An earlier ruling in the case had paralyzed communications between the government and online platforms to coordinate on mis- and disinformation.
A view of the Supreme Court in Washington, DC, on June 24, 2024. (Photo by JIM WATSON/AFP via Getty Images)

The U.S. Supreme Court on Wednesday rejected an effort by Republican states to sharply limit the ability of the federal government to share information with social media platforms to combat the spread of false information online — something the plaintiffs argued had resulted in censorship of conservative viewpoints. 

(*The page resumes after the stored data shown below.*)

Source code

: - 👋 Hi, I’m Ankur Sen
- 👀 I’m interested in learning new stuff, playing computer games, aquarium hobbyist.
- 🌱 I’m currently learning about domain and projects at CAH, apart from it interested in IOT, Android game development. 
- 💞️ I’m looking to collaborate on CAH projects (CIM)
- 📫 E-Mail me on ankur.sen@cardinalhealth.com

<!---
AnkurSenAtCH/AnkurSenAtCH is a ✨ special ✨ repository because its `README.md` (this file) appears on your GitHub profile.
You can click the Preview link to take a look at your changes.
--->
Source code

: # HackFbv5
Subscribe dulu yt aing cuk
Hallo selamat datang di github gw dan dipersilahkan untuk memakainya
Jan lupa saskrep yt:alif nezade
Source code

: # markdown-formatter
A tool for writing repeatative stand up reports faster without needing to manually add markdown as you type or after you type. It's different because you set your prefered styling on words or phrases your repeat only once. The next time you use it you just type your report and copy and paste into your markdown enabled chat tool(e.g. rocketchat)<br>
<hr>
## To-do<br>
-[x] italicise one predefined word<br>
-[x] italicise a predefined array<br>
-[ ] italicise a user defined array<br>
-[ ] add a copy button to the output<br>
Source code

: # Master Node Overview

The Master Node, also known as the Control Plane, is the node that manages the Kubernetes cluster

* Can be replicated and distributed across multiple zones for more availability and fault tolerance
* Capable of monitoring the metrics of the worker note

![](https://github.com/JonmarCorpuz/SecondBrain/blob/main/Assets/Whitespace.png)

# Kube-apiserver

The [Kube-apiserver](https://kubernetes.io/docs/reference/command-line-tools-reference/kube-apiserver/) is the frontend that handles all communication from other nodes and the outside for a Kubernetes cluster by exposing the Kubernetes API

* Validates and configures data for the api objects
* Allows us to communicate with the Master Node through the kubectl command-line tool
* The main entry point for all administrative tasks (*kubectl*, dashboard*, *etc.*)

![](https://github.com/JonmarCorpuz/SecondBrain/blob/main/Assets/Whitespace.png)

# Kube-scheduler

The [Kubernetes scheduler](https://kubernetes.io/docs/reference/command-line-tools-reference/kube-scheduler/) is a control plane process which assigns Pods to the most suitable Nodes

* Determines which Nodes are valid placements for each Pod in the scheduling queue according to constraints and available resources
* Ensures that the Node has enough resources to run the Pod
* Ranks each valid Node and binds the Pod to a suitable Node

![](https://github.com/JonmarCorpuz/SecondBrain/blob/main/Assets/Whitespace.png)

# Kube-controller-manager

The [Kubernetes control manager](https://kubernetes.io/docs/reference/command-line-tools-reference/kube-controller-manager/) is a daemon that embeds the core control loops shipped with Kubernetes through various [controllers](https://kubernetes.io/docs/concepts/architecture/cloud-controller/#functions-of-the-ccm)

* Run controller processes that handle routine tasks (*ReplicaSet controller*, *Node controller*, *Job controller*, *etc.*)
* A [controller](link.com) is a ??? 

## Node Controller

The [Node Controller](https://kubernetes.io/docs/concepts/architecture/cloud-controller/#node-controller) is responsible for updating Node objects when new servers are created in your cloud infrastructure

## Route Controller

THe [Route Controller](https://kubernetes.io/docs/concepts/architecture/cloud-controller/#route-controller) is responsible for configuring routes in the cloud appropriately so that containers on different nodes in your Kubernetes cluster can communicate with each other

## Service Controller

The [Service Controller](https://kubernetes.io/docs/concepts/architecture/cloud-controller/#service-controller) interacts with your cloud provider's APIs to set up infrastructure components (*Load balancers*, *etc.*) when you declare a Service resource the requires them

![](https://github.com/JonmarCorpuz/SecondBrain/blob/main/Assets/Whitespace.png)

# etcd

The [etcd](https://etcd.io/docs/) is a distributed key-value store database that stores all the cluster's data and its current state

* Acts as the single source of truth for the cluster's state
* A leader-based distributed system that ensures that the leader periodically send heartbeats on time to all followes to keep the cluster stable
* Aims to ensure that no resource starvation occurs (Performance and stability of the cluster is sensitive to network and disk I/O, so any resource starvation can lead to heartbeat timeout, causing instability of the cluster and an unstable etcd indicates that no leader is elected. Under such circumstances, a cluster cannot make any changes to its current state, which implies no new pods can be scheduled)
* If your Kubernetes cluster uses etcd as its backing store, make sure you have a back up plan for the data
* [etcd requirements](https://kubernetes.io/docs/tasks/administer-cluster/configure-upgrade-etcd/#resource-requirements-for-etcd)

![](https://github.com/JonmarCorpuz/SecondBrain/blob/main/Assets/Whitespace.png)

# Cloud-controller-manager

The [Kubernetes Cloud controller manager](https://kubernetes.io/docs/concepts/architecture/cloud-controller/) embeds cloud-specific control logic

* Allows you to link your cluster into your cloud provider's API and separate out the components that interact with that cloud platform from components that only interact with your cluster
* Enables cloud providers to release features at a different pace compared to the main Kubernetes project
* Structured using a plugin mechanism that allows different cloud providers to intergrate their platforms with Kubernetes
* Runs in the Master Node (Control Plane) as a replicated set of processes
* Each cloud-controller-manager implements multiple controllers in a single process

The ruling represents a major victory for the Biden administration, whose communications with social media platforms sought to limit the spread online of election- and COVID-related misinformation. Those communications prompted attorneys general in Missouri and Louisiana to bring suit to limit information-sharing between the government and online platforms. 

In a 6-3 ruling, the court concluded that the plaintiffs lacked standing to bring the suit and lacked sufficient evidence to prove that government communications had resulted in the restriction of online speech. The ruling overturned a ruling by the U.S. Court of Appeals for the Fifth Circuit that found the government had, through its regular communications and information-sharing efforts, effectively “coerced” the platforms into censoring content. 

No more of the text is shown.